- _TRY IT_:
In the entries below, find each line with the string "aprì" and copy it.
*** DATA FOR REVIEW Section Begins ***
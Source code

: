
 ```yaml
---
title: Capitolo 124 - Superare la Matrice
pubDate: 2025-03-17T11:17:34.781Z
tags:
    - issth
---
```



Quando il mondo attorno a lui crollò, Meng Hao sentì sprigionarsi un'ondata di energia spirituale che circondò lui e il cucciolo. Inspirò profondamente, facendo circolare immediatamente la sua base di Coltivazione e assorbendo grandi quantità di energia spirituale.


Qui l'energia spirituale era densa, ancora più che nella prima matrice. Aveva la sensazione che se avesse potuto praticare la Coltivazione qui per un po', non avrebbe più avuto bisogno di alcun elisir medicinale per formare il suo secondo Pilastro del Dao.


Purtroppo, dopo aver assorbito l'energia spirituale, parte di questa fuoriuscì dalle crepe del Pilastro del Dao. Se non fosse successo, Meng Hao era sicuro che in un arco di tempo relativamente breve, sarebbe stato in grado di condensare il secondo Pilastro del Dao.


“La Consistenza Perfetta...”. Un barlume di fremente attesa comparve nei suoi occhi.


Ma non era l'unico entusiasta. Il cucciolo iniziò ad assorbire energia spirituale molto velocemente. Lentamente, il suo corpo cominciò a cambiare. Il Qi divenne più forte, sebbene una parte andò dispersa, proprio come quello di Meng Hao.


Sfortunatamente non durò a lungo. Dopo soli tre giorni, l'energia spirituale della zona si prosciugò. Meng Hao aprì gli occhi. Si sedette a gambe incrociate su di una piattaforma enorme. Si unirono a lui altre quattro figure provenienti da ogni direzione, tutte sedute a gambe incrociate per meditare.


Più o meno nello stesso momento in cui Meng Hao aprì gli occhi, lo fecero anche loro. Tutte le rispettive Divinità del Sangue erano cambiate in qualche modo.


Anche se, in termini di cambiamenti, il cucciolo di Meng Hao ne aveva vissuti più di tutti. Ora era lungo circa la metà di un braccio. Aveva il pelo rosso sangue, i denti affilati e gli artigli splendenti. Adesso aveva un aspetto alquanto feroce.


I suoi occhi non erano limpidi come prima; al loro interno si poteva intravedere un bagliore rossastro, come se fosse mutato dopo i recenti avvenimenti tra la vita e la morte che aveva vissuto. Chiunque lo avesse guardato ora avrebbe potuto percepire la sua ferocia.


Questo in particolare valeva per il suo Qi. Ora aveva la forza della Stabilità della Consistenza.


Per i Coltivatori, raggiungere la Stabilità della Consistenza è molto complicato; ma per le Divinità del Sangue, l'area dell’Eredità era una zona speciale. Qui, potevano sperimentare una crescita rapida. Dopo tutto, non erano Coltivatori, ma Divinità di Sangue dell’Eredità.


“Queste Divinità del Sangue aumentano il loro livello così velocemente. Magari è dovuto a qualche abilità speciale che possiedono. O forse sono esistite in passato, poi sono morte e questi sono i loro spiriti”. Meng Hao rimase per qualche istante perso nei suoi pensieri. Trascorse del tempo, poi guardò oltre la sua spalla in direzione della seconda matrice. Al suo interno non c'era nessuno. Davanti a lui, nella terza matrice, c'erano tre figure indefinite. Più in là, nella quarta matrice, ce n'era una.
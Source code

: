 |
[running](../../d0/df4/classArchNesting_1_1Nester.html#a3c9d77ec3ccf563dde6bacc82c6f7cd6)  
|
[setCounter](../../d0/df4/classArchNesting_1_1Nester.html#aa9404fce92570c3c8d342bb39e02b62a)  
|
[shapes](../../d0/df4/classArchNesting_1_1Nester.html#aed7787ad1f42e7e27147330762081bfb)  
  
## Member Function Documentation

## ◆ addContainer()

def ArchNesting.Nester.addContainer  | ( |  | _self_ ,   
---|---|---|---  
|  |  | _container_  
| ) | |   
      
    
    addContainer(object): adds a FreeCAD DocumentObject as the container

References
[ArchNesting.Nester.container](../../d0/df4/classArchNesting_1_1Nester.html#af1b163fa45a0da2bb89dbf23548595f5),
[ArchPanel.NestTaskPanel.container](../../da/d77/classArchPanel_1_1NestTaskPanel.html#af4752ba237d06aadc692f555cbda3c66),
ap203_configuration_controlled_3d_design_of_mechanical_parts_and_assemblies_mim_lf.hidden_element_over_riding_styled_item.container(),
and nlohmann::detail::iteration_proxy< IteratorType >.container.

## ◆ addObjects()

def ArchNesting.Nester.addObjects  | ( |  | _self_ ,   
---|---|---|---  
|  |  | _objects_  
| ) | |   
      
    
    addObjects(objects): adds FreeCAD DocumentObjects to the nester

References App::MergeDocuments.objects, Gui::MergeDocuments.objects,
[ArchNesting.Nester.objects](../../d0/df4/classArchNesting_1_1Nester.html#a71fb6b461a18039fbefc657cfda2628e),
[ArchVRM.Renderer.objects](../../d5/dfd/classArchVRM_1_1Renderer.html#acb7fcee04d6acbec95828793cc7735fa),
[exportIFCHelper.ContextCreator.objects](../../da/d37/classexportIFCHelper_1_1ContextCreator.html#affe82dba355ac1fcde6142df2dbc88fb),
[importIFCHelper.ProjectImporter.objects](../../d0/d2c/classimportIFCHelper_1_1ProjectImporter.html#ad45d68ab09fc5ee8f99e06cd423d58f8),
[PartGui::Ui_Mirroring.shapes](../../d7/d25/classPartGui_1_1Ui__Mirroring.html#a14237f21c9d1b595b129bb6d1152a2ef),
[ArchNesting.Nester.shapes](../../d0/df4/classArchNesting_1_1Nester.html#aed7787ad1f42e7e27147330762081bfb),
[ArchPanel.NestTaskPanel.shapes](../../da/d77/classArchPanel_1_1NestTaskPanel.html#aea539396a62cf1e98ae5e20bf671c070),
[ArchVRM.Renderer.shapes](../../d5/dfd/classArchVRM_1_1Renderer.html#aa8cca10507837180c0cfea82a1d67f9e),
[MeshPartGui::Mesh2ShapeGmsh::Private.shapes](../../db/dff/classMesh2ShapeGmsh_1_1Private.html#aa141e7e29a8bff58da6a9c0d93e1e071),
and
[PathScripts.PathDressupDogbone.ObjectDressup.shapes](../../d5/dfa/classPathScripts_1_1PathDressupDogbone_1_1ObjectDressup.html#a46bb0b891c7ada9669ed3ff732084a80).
*** DATA FOR REVIEW Section Ends ***
- _TASK SOLUTION_:
Sfortunatamente non durò a lungo. Dopo soli tre giorni, l'energia spirituale della zona si prosciugò. Meng Hao aprì gli occhi. Si sedette a gambe incrociate su di una piattaforma enorme. Si unirono a lui altre quattro figure provenienti da ogni direzione, tutte sedute a gambe incrociate per meditare.
Più o meno nello stesso momento in cui Meng Hao aprì gli occhi, lo fecero anche loro. Tutte le rispettive Divinità del Sangue erano cambiate in qualche modo.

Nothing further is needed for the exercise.